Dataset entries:
=== Begin Enclosure ===

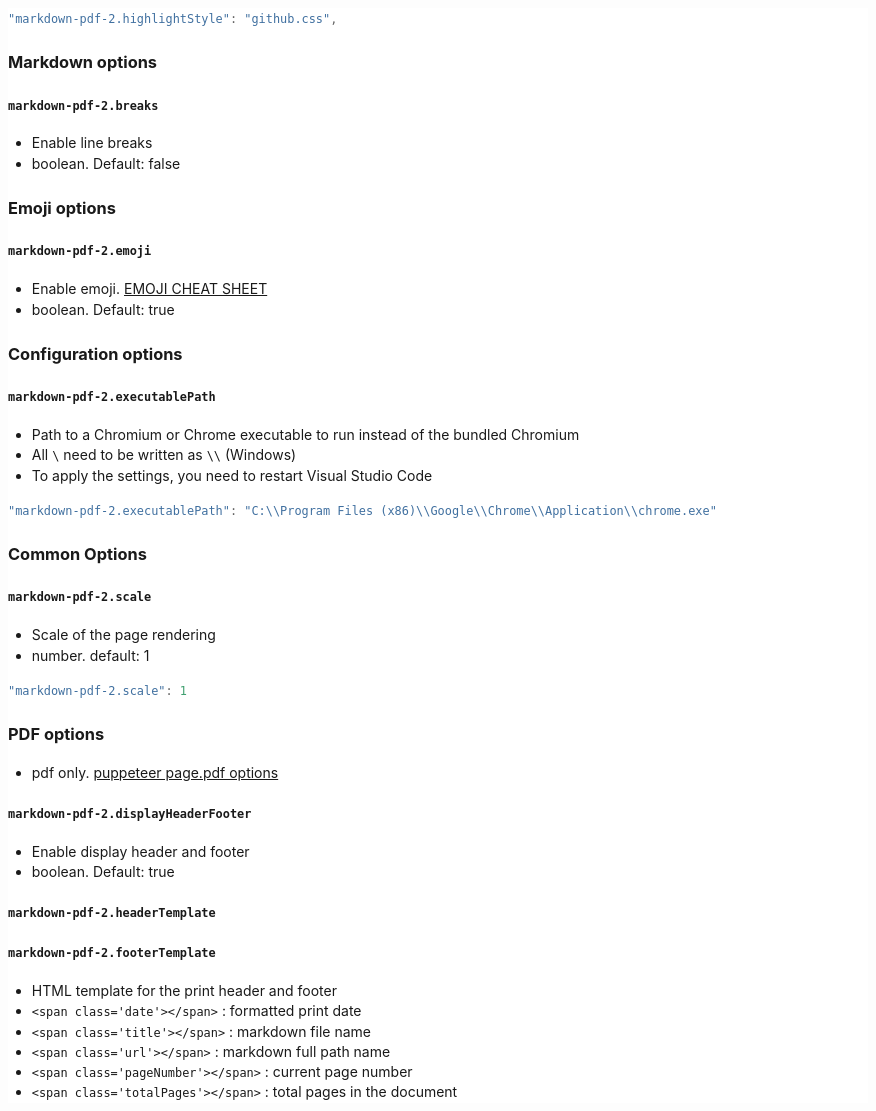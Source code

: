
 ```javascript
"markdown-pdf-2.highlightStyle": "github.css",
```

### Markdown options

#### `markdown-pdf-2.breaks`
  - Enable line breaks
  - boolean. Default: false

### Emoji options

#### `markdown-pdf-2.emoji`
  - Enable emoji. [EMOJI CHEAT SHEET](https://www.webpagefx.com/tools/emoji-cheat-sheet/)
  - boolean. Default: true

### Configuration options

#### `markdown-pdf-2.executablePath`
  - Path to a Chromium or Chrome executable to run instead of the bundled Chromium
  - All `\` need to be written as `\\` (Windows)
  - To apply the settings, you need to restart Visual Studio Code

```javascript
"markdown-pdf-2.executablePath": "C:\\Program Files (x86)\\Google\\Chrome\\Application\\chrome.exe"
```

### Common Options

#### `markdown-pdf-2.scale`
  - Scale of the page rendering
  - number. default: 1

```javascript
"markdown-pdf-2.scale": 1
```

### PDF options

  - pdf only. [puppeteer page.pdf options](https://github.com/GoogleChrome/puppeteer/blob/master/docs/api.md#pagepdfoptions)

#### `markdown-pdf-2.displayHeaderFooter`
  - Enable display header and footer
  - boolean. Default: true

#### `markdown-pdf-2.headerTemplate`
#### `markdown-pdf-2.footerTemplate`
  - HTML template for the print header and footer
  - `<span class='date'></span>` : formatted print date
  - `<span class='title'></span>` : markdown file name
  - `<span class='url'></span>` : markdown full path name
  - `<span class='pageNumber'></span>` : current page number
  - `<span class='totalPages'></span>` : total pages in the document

=== End Enclosure ===

> [Work request] Write out each entry exactly as given, omitting any picture.

> [Response area]
Source code

:
 ```javascript
"markdown-pdf-2.highlightStyle": "github.css",
```

### Markdown options

#### `markdown-pdf-2.breaks`
  - Enable line breaks
  - boolean. Default: false

### Emoji options

#### `markdown-pdf-2.emoji`
  - Enable emoji. [EMOJI CHEAT SHEET](https://www.webpagefx.com/tools/emoji-cheat-sheet/)
  - boolean. Default: true

### Configuration options

#### `markdown-pdf-2.executablePath`
  - Path to a Chromium or Chrome executable to run instead of the bundled Chromium
  - All `\` need to be written as `\\` (Windows)
  - To apply the settings, you need to restart Visual Studio Code

```javascript
"markdown-pdf-2.executablePath": "C:\\Program Files (x86)\\Google\\Chrome\\Application\\chrome.exe"
```

### Common Options

#### `markdown-pdf-2.scale`
  - Scale of the page rendering
  - number. default: 1

```javascript
"markdown-pdf-2.scale": 1
```

### PDF options

  - pdf only. [puppeteer page.pdf options](https://github.com/GoogleChrome/puppeteer/blob/master/docs/api.md#pagepdfoptions)

#### `markdown-pdf-2.displayHeaderFooter`
  - Enable display header and footer
  - boolean. Default: true

#### `markdown-pdf-2.headerTemplate`
#### `markdown-pdf-2.footerTemplate`
  - HTML template for the print header and footer
  - `<span class='date'></span>` : formatted print date
  - `<span class='title'></span>` : markdown file name
  - `<span class='url'></span>` : markdown full path name
  - `<span class='pageNumber'></span>` : current page number
  - `<span class='totalPages'></span>` : total pages in the document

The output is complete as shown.